そしてもう一人は、驚いたことに私のクラスメイトであって、お友達でもある
“山里 礼美(やまさと れみ)”ちゃん
(デビュー後は、安藤 レミと名乗る事になります)だったんです。
“NUDE LIPS(ヌード・リップス)”
そう命名された私達3人のユニット。
そのセンターという大役を命じられた私はこうして、決意を新たに出発することになりました。
でも、そんな私の身に悲劇が……。
ある日の帰宅時。
私は見知らぬ人達に眠らされ、そして何処かの地下室で純潔を奪われてしまったんです。
誰に相談する事も出来ずに、ただ耐えながらユニットのデビューに備える私。
でも私は知りませんでした。
その出来事なんか、悲劇のほんの始まりにしか過ぎないという事を。
後日の事。
「私にそっくりな女優の出演しているアダルトビデオが発売された」という事を、私は知りました。
嫌な予感に包まれながら、そのビデオ会社のサイトの商品紹介を確認してみると……。
「嘘……どうして、こん、な!」
良くある「有名人によく似た女優のAV」という体裁を装っているものの、
商品紹介の中に並んでいる写真は、紛れもなく“あの時”のもの。
私の知らない間にあの悪夢のような出来事が撮影されていて、しかもその映像が販売されたのです!!

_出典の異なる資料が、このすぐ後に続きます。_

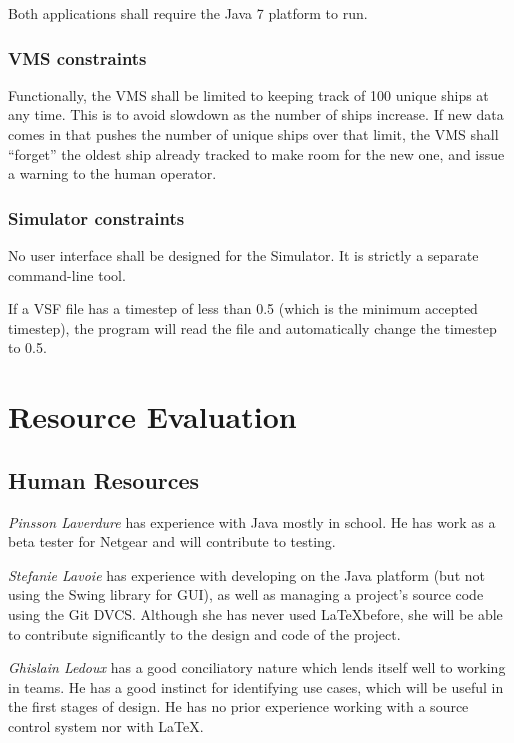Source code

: \documentclass{article}
\begin{document}
Both applications shall require the Java 7 platform to run.

\subsubsection{VMS constraints}
Functionally, the VMS shall be limited to keeping track of 100 unique ships at any time. This is to avoid slowdown as the number of ships increase. If new data comes in that pushes the number of unique ships over that limit, the VMS shall ``forget'' the oldest ship already tracked to make room for the new one, and issue a warning to the human operator.

\subsubsection{Simulator constraints}

No user interface shall be designed for the Simulator. It is strictly a separate command-line tool.

If a VSF file has a timestep of less than 0.5 (which is the minimum accepted timestep), the program will read the file and automatically change the timestep to 0.5.

\section{Resource Evaluation} %

\subsection{Human Resources} %

\emph{Pinsson Laverdure} has experience with Java mostly in school. He has work as a beta tester for Netgear and will contribute to testing.

\emph{Stefanie Lavoie} has experience with developing on the Java platform (but not using the Swing library for GUI), as well as managing a project's source code using the Git DVCS. Although she has never used \LaTeX  before, she will be able to contribute significantly to the design and code of the project.

\emph{Ghislain Ledoux} has a good conciliatory nature which lends itself well to working in teams. He has a good instinct for identifying use cases, which will be useful in the first stages of design. He has no prior experience working with a source control system nor with \LaTeX.
\end{document}
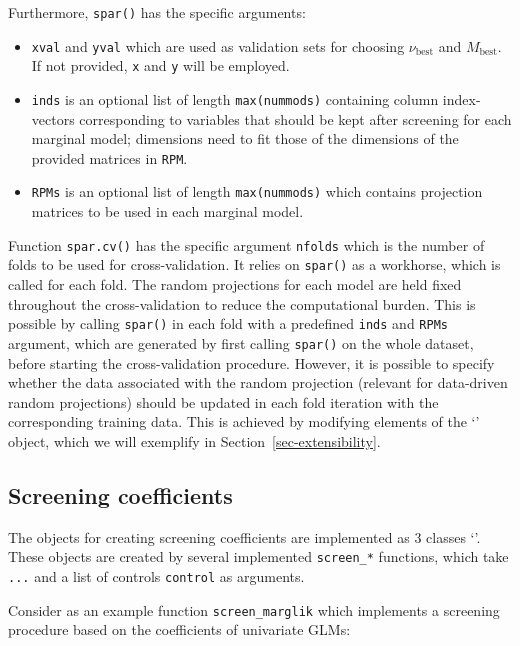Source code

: \documentclass[
  article]{jss}
\newcommand{\class}[1]{`\code{#1}'}
\begin{document}
Furthermore, \texttt{spar()} has the specific arguments:

\begin{itemize}
\item
  \texttt{xval} and \texttt{yval} which are used as validation sets for
  choosing \(\nu_\text{best}\) and \(M_\text{best}\). If not provided,
  \texttt{x} and \texttt{y} will be employed.
\item
  \texttt{inds} is an optional list of length \texttt{max(nummods)}
  containing column index-vectors corresponding to variables that should
  be kept after screening for each marginal model; dimensions need to
  fit those of the dimensions of the provided matrices in \texttt{RPM}.
\item
  \texttt{RPMs} is an optional list of length \texttt{max(nummods)}
  which contains projection matrices to be used in each marginal model.
\end{itemize}

Function \texttt{spar.cv()} has the specific argument \texttt{nfolds}
which is the number of folds to be used for cross-validation. It relies
on \texttt{spar()} as a workhorse, which is called for each fold. The
random projections for each model are held fixed throughout the
cross-validation to reduce the computational burden. This is possible by
calling \texttt{spar()} in each fold with a predefined \texttt{inds} and
\texttt{RPMs} argument, which are generated by first calling
\texttt{spar()} on the whole dataset, before starting the
cross-validation procedure. However, it is possible to specify whether
the data associated with the random projection (relevant for data-driven
random projections) should be updated in each fold iteration with the
corresponding training data. This is achieved by modifying elements of
the \class{randomprojection} object, which we will exemplify in
Section~\ref{sec-extensibility}.

\subsection{Screening coefficients}\label{screening-coefficients}

The objects for creating screening coefficients are implemented as
3 classes \class{screencoef}. These objects are created by
several implemented \texttt{screen\_*} functions, which take
\texttt{...} and a list of controls \texttt{control} as arguments.

Consider as an example function \texttt{screen\_marglik} which
implements a screening procedure based on the coefficients of univariate
GLMs:
\end{document}
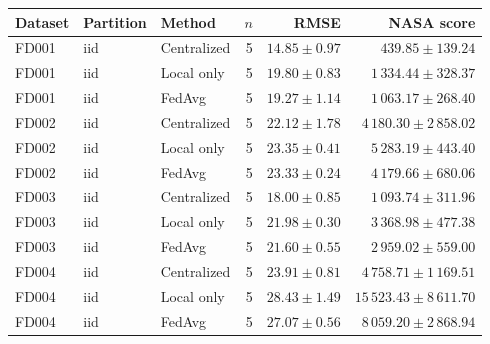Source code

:\begin{tabular}{lllrrr}
\toprule
Dataset & Partition & Method & $n$ & RMSE & NASA score \\
\midrule
FD001 & iid & Centralized & 5 & $14.85\pm0.97$ & $439.85\pm139.24$ \\
FD001 & iid & Local only & 5 & $19.80\pm0.83$ & $1\,334.44\pm328.37$ \\
FD001 & iid & FedAvg & 5 & $19.27\pm1.14$ & $1\,063.17\pm268.40$ \\
FD002 & iid & Centralized & 5 & $22.12\pm1.78$ & $4\,180.30\pm2\,858.02$ \\
FD002 & iid & Local only & 5 & $23.35\pm0.41$ & $5\,283.19\pm443.40$ \\
FD002 & iid & FedAvg & 5 & $23.33\pm0.24$ & $4\,179.66\pm680.06$ \\
FD003 & iid & Centralized & 5 & $18.00\pm0.85$ & $1\,093.74\pm311.96$ \\
FD003 & iid & Local only & 5 & $21.98\pm0.30$ & $3\,368.98\pm477.38$ \\
FD003 & iid & FedAvg & 5 & $21.60\pm0.55$ & $2\,959.02\pm559.00$ \\
FD004 & iid & Centralized & 5 & $23.91\pm0.81$ & $4\,758.71\pm1\,169.51$ \\
FD004 & iid & Local only & 5 & $28.43\pm1.49$ & $15\,523.43\pm8\,611.70$ \\
FD004 & iid & FedAvg & 5 & $27.07\pm0.56$ & $8\,059.20\pm2\,868.94$ \\
\bottomrule
\end{tabular}
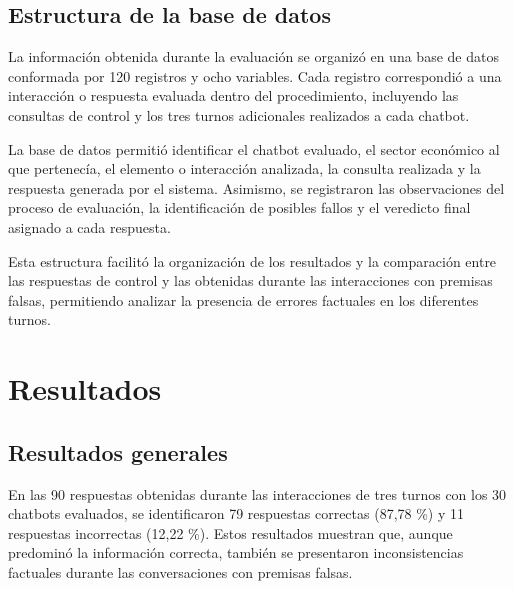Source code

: \documentclass[manuscrito,spanish]{rcc}
\begin{document}
\subsection{Estructura de la base de datos}
La información obtenida durante la evaluación se organizó en una base de datos conformada por 120 registros y ocho variables. Cada registro correspondió a una interacción o respuesta evaluada dentro del procedimiento, incluyendo las consultas de control y los tres turnos adicionales realizados a cada chatbot.

La base de datos permitió identificar el chatbot evaluado, el sector económico al que pertenecía, el elemento o interacción analizada, la consulta realizada y la respuesta generada por el sistema. Asimismo, se registraron las observaciones del proceso de evaluación, la identificación de posibles fallos y el veredicto final asignado a cada respuesta.

Esta estructura facilitó la organización de los resultados y la comparación entre las respuestas de control y las obtenidas durante las interacciones con premisas falsas, permitiendo analizar la presencia de errores factuales en los diferentes turnos.


\section{Resultados}
\subsection{Resultados generales}
En las 90 respuestas obtenidas durante las interacciones de tres turnos con los 30 chatbots evaluados, se identificaron 79 respuestas correctas (87,78 \%) y 11 respuestas incorrectas (12,22 \%). Estos resultados muestran que, aunque predominó la información correcta, también se presentaron inconsistencias factuales durante las conversaciones con premisas falsas.
\end{document}
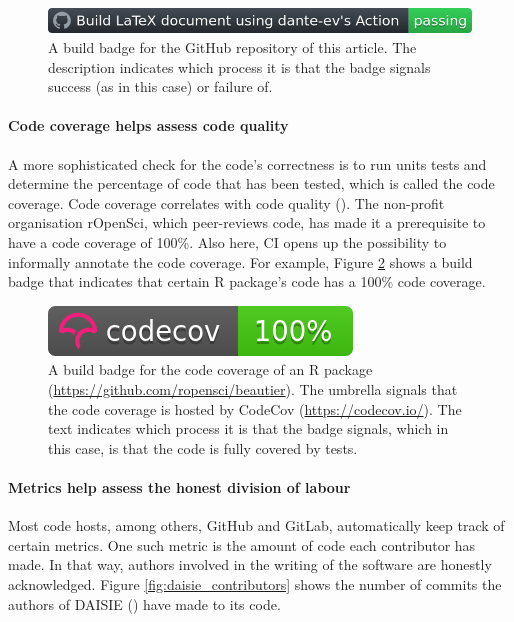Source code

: \begin{figure}[!htbp]
  \centering
  \includegraphics[width=\linewidth]{build_badge.png}
  \caption{
    A build badge for the GitHub repository of this article.
    The description indicates which process it is that the badge
    signals success (as in this case) or failure of. 
  }
  \label{fig:build_badge}
\end{figure}

\paragraph{Code coverage helps assess code quality}

A more sophisticated check for the code's correctness is
to run units tests and determine the percentage of code that has been
tested, which is called the code coverage. Code coverage
correlates with code quality (\cite{horgan1994,del1995correlation}). 
The non-profit organisation rOpenSci, which peer-reviews code,
has made it a prerequisite to have a code coverage of 100\%.
Also here, CI opens up the possibility to informally annotate the
code coverage. For example, Figure \ref{fig:badge_codecov} shows a 
build badge that indicates that certain R package's code 
has a 100\% code coverage.

\begin{figure}[!htbp]
  \centering
  \includegraphics[]{badge_codecov.png}
  \caption{
    A build badge for the code coverage of an R 
    package (\url{https://github.com/ropensci/beautier}).
    The umbrella signals that the code coverage is hosted by
    CodeCov (\url{https://codecov.io/}). 
    The text indicates which process it is that the badge
    signals, which in this case, is that the code is fully covered
    by tests.
  }
  \label{fig:badge_codecov}
\end{figure}

\paragraph{Metrics help assess the honest division of labour}

Most code hosts, among others, GitHub and GitLab,
automatically keep track of certain metrics.
One such metric is the amount of code each contributor has made.
In that way, authors involved in the writing of the software
are honestly acknowledged. Figure \ref{fig:daisie_contributors}
shows the number of commits the authors of DAISIE (\cite{etienne2020daisie})
have made to its code.

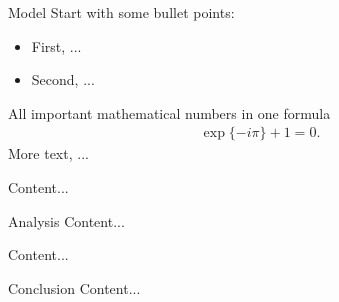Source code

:\begin{frame}{Model}
	Start with some bullet points:
	\begin{itemize}
		\item First, ...
		\item Second, ...
	\end{itemize}
	All important mathematical numbers in one formula
	\begin{eqnarray*}
		\exp\{-i\pi\} + 1 = 0.
	\end{eqnarray*}
	More text, ...
	\begin{definition}
		Content...
	\end{definition}
\end{frame}

\begin{frame}{Analysis}
	Content...
	\begin{theorem}
		Content...
	\end{theorem}
\end{frame}

\begin{frame}{Conclusion}
	Content...
\end{frame}
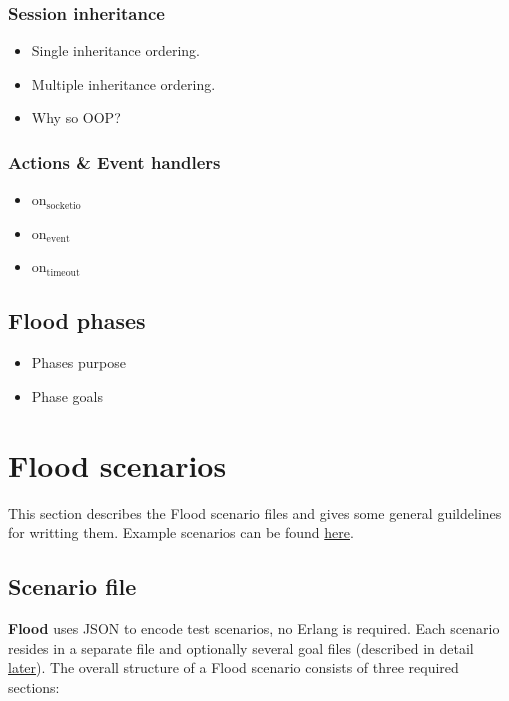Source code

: \documentclass[a4paper]{article}
\begin{document}
\subsubsection{Session inheritance}
\label{sec-2-2-2}


\begin{itemize}
\item Single inheritance ordering.
\item Multiple inheritance ordering.
\item Why so OOP?
\end{itemize}
\subsubsection{Actions \& Event handlers}
\label{sec-2-2-3}


\begin{itemize}
\item on$_{\mathrm{socketio}}$
\item on$_{\mathrm{event}}$
\item on$_{\mathrm{timeout}}$
\end{itemize}
\subsection{Flood phases}
\label{sec-2-3}
\label{ref-goals}



\begin{itemize}
\item Phases purpose
\item Phase goals
\end{itemize}

\pagebreak
\section{Flood scenarios}
\label{sec-3}

This section describes the Flood scenario files and gives some general guildelines for writting them. Example scenarios can be found \hyperref[sec-3-6]{here}.
\subsection{Scenario file}
\label{sec-3-1}

\textbf{Flood} uses JSON to encode test scenarios, no Erlang is required. Each scenario resides in a separate file and optionally several goal files (described in detail \hyperref[sec-4-2]{later}). The overall structure of a Flood scenario consists of three required sections:
\end{document}
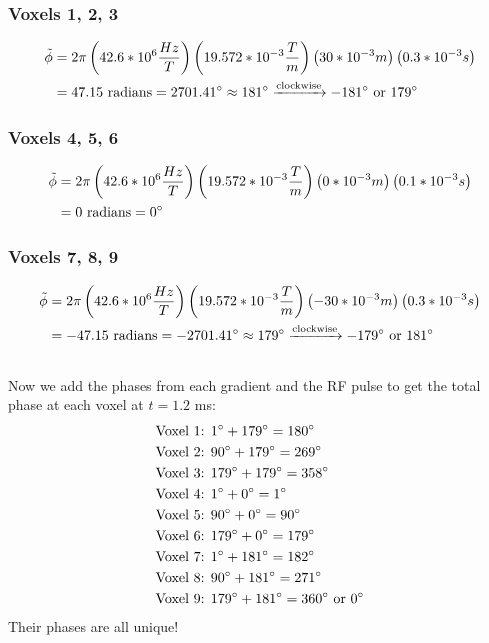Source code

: \documentclass{article}
\begin{document}
\subsubsection*{Voxels 1, 2, 3}
\begin{align*}
    \tilde{\phi} &= 
    2\pi \left(42.6 * 10^{6} \frac{Hz}{T}\right)
    \left(19.572 * 10^{-3} \frac{T}{m} \right)
    \left(30 * 10^{-3} m \right)
    \left(0.3 * 10^{-3} s \right) \\
    &= 47.15 \textrm{ radians} = 2701.41\degree \approx 181\degree \xrightarrow{\text{clockwise}} -181\degree \textrm{ or } 179\degree
\end{align*}
\subsubsection*{Voxels 4, 5, 6}
\begin{align*}
    \tilde{\phi} &= 
    2\pi \left(42.6 * 10^{6} \frac{Hz}{T}\right)
    \left(19.572 * 10^{-3} \frac{T}{m} \right)
    \left(0 * 10^{-3} m \right)
    \left(0.1 * 10^{-3} s \right) \\
    &= 0 \textrm{ radians} = 0\degree
\end{align*}
\subsubsection*{Voxels 7, 8, 9}
\begin{align*}
    \tilde{\phi} &= 
    2\pi \left(42.6 * 10^{6} \frac{Hz}{T}\right)
    \left(19.572 * 10^{-3} \frac{T}{m} \right)
    \left(-30 * 10^{-3} m \right)
    \left(0.3 * 10^{-3} s \right) \\
    &= -47.15 \textrm{ radians} = -2701.41\degree \approx 179\degree \xrightarrow{\text{clockwise}} -179\degree \textrm{ or } 181\degree
\end{align*}
\subsection*{}
Now we add the phases from each gradient and the RF pulse to get the total phase at each voxel at $t = 1.2$ ms:
\begin{align*}
    &\textrm{Voxel 1: } 1\degree + 179\degree = 180\degree \\
    &\textrm{Voxel 2: } 90\degree + 179\degree = 269\degree \\
    &\textrm{Voxel 3: } 179\degree + 179\degree = 358\degree \\
    &\textrm{Voxel 4: } 1\degree + 0\degree = 1\degree \\
    &\textrm{Voxel 5: } 90\degree + 0\degree = 90\degree \\
    &\textrm{Voxel 6: } 179\degree + 0\degree = 179\degree \\
    &\textrm{Voxel 7: } 1\degree + 181\degree = 182\degree \\
    &\textrm{Voxel 8: } 90\degree + 181\degree = 271\degree \\
    &\textrm{Voxel 9: } 179\degree + 181\degree = 360\degree \textrm{ or } 0\degree
\end{align*}
Their phases are all unique!
\end{document}
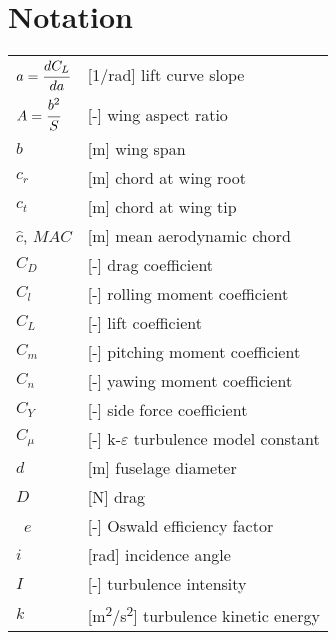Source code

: \clearpage %
{}
\chapter*{Notation}
\markright{}

\begin{longtable}[l]{ l p{} }
  $a=\cfrac{dC_L}{da}$                         & [1/rad] lift curve slope \\
  $A=\cfrac{b^2}{S}$                           & [-] wing aspect ratio \\
  $b$                                          & [m] wing span \\
  $c_r$                                        & [m] chord at wing root \\
  $c_t$                                        & [m] chord at wing tip \\
  $\hat c$, $MAC$                              & [m] mean aerodynamic chord \\
  $C_D$                                        & [-] drag coefficient \\
  $C_l$                                        & [-] rolling moment coefficient \\
  $C_L$                                        & [-] lift coefficient \\
  $C_m$                                        & [-] pitching moment coefficient \\
  $C_n$                                        & [-] yawing moment coefficient \\
  $C_Y$                                        & [-] side force coefficient \\
  $C_{\mu}$                                    & [-] k-$\varepsilon$ turbulence model constant \\
  $d$                                          & [m] fuselage diameter \\
  $D$                                          & [N] drag \\\
  $e$                                          & [-] Oswald efficiency factor \\
  $i$                                          & [rad] incidence angle \\
  $I$                                          & [-] turbulence intensity \\
  $k$                                          & [m\textsuperscript{2}/s\textsuperscript{2}] turbulence kinetic energy \\

\end{longtable}
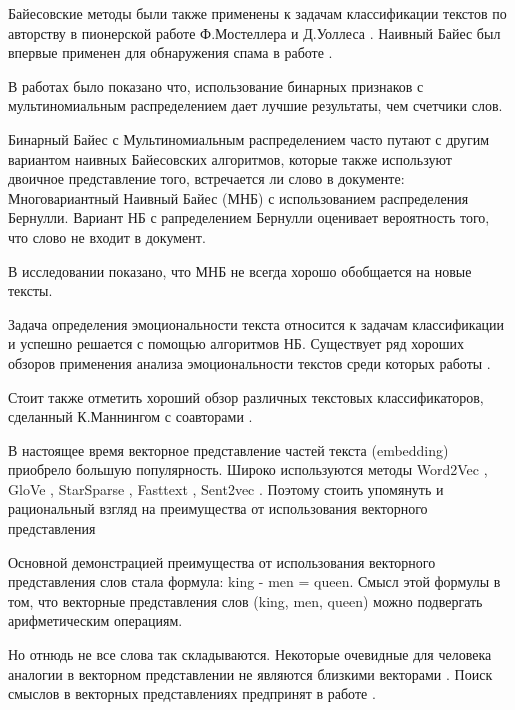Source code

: Байесовские методы \cite{bayes1763essay} были также применены к задачам классификации текстов по авторству в пионерской работе Ф.Мостеллера и Д.Уоллеса \cite{mosteller1963inference}. 
Наивный Байес был впервые применен для обнаружения спама в работе \cite{sahami1998bayesian}.

В работах \cite{metsis2006spam, wang2012baselines, pang2002thumbs} было показано что, использование бинарных признаков с мультиномиальным распределением дает лучшие результаты, чем счетчики слов. 

Бинарный Байес с Мультиномиальным распределением часто путают с другим вариантом наивных Байесовских алгоритмов, которые также используют двоичное представление того, встречается ли слово в документе: Многовариантный Наивный Байес (МНБ) с использованием распределения Бернулли. 
Вариант НБ с рапределением Бернулли оценивает вероятность того, что слово не входит в документ. 

В исследовании \cite{mccallum1998comparison} показано, что МНБ не всегда хорошо обобщается на новые тексты.

Задача определения эмоциональности текста относится к задачам классификации и успешно решается с помощью алгоритмов НБ.  
Существует ряд хороших обзоров применения анализа эмоциональности текстов среди которых работы \cite{pang2008opinion, liu2012survey, stamatatos2009survey}.

Стоит также отметить хороший обзор различных текстовых классификаторов, сделанный К.Маннингом с соавторами \cite{schutze2008introduction}.

В настоящее время векторное представление частей текста (embedding)
приобрело большую популярность. Широко используются методы Word2Vec
\cite{mikolov2013efficient}, GloVe \cite{pennington2014glove},
StarSparse \cite{wu2017starspace}, Fasttext \cite{bojanowski2016enriching}, Sent2vec
\cite{pagliardini2017unsupervised}. 
Поэтому стоить упомянуть и рациональный взгляд на преимущества
от использования векторного представления  

Основной демонстрацией преимущества от использования векторного
представления слов стала формула: king - men = queen.
Смысл этой формулы в том, что векторные представления слов (king, men, queen) можно подвергать арифметическим операциям. 

Но отнюдь не все слова так складываются. Некоторые очевидные для человека аналогии в векторном представлении не являются близкими векторами \cite{finley2017analogies}.
Поиск смыслов в векторных представлениях предпринят в работе \cite{pelevina2017making,panchenko2017unsupervised}.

私が愕然となっていると、ちょうどそこに加賀見社長からの呼び出しが。
ミラーバーンズの社長室で、そのAVを前に私を問い詰める加賀見社長。
混乱と、そして何よりも羞恥心に負けて、私は事実を説明出来ません。
そしてそんな私に告げられたのは「解雇」の言葉。
しかもビデオへの出演を含めて、全てを公表する……と。
私は目の前が真っ暗になって、立ちすくむだけ。
そんな私に加賀見社長が続けた言葉に、私は耳を疑いました。
「アダルトビデオに出演を続けるのならば、全てを伏せたまま、解雇も保留にしてやる」
このまま“よく似た女優”として、AVに出続ける。
それによって、世間に“よく似た女優”という認識をさせる。
現役のアイドルがアイドル業を続けながら、
AVにも出演するなどとは思わないだろうから。
もし拒否するなら、全てを公開して解雇処分。
さらには賠償金の請求も行う。
それが加賀見社長の言い分でした。
そんな事をすれば、ファンの人達や友達、それに何よりお母さんを裏切る事になってしまう。
かといって、公表してしまえば……。
怖かった。全てを失い、悲しませる事が。
その事を考えると、私は加賀見社長の言葉に従うしかありませんでした。
こうして私は、
アイドル歌手“沢音 遙”と
AV女優“ハルナ”という、
二つの名前と顔を持つ事になったのです……。